§ **WHAT YOU WILL DO**
Your answer should be the line containing "Note the instance" and each line after it through the end of the data below, repeated exactly.

Entries taken from a collection:
────────────────────────────────────────
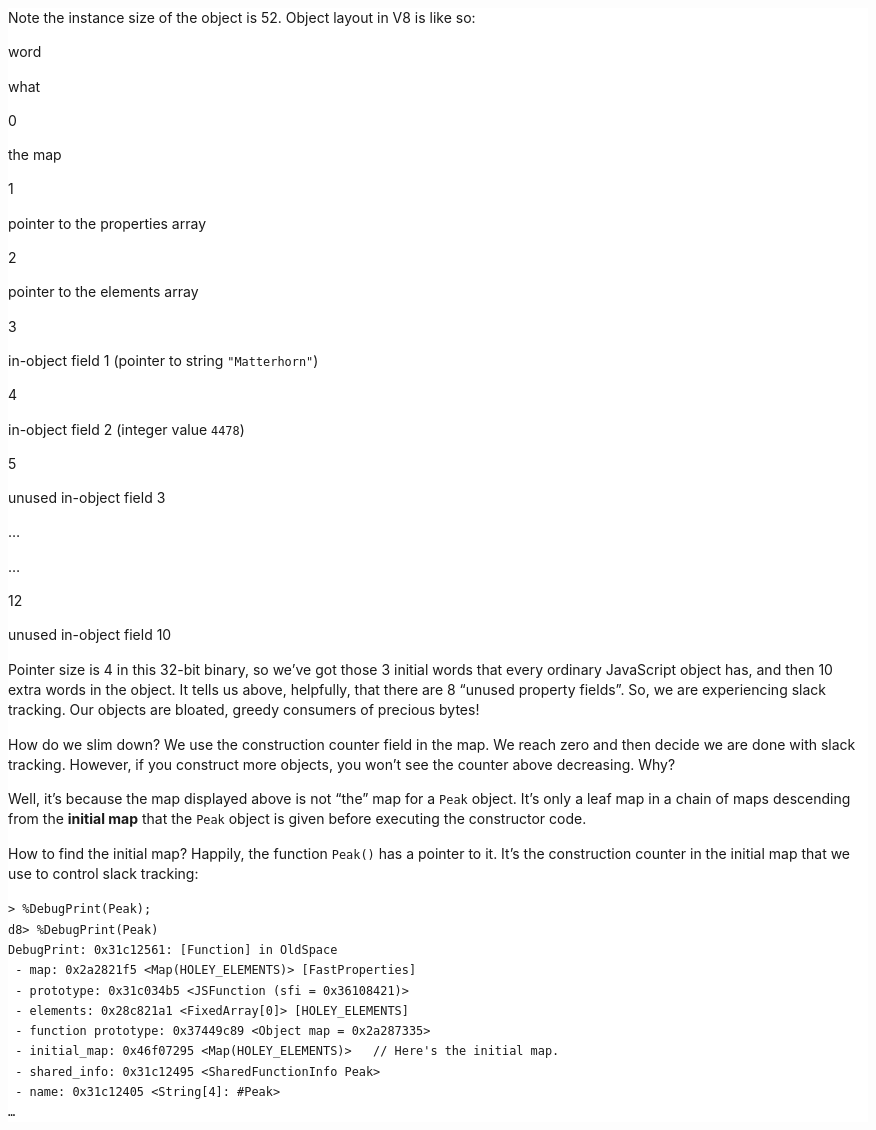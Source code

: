 
Note the instance size of the object is 52. Object layout in V8 is like so:

word

what

0

the map

1

pointer to the properties array

2

pointer to the elements array

3

in-object field 1 (pointer to string `"Matterhorn"`)

4

in-object field 2 (integer value `4478`)

5

unused in-object field 3

…

…

12

unused in-object field 10

Pointer size is 4 in this 32-bit binary, so we’ve got those 3 initial words that every ordinary JavaScript object has, and then 10 extra words in the object. It tells us above, helpfully, that there are 8 “unused property fields”. So, we are experiencing slack tracking. Our objects are bloated, greedy consumers of precious bytes!

How do we slim down? We use the construction counter field in the map. We reach zero and then decide we are done with slack tracking. However, if you construct more objects, you won’t see the counter above decreasing. Why?

Well, it’s because the map displayed above is not “the” map for a `Peak` object. It’s only a leaf map in a chain of maps descending from the **initial map** that the `Peak` object is given before executing the constructor code.

How to find the initial map? Happily, the function `Peak()` has a pointer to it. It’s the construction counter in the initial map that we use to control slack tracking:

    > %DebugPrint(Peak);
    d8> %DebugPrint(Peak)
    DebugPrint: 0x31c12561: [Function] in OldSpace
     - map: 0x2a2821f5 <Map(HOLEY_ELEMENTS)> [FastProperties]
     - prototype: 0x31c034b5 <JSFunction (sfi = 0x36108421)>
     - elements: 0x28c821a1 <FixedArray[0]> [HOLEY_ELEMENTS]
     - function prototype: 0x37449c89 <Object map = 0x2a287335>
     - initial_map: 0x46f07295 <Map(HOLEY_ELEMENTS)>   // Here's the initial map.
     - shared_info: 0x31c12495 <SharedFunctionInfo Peak>
     - name: 0x31c12405 <String[4]: #Peak>
    …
────────────────────────────────────────
§ **RESPONSE TO THIS EXERCISE**
Note the instance size of the object is 52. Object layout in V8 is like so:

word

what

0

the map

1

pointer to the properties array

2

pointer to the elements array

3

in-object field 1 (pointer to string `"Matterhorn"`)

4

in-object field 2 (integer value `4478`)

5

unused in-object field 3

…

…

12

unused in-object field 10

Pointer size is 4 in this 32-bit binary, so we’ve got those 3 initial words that every ordinary JavaScript object has, and then 10 extra words in the object. It tells us above, helpfully, that there are 8 “unused property fields”. So, we are experiencing slack tracking. Our objects are bloated, greedy consumers of precious bytes!

How do we slim down? We use the construction counter field in the map. We reach zero and then decide we are done with slack tracking. However, if you construct more objects, you won’t see the counter above decreasing. Why?

Well, it’s because the map displayed above is not “the” map for a `Peak` object. It’s only a leaf map in a chain of maps descending from the **initial map** that the `Peak` object is given before executing the constructor code.

How to find the initial map? Happily, the function `Peak()` has a pointer to it. It’s the construction counter in the initial map that we use to control slack tracking:

    > %DebugPrint(Peak);
    d8> %DebugPrint(Peak)
    DebugPrint: 0x31c12561: [Function] in OldSpace
     - map: 0x2a2821f5 <Map(HOLEY_ELEMENTS)> [FastProperties]
     - prototype: 0x31c034b5 <JSFunction (sfi = 0x36108421)>
     - elements: 0x28c821a1 <FixedArray[0]> [HOLEY_ELEMENTS]
     - function prototype: 0x37449c89 <Object map = 0x2a287335>
     - initial_map: 0x46f07295 <Map(HOLEY_ELEMENTS)>   // Here's the initial map.
     - shared_info: 0x31c12495 <SharedFunctionInfo Peak>
     - name: 0x31c12405 <String[4]: #Peak>
    …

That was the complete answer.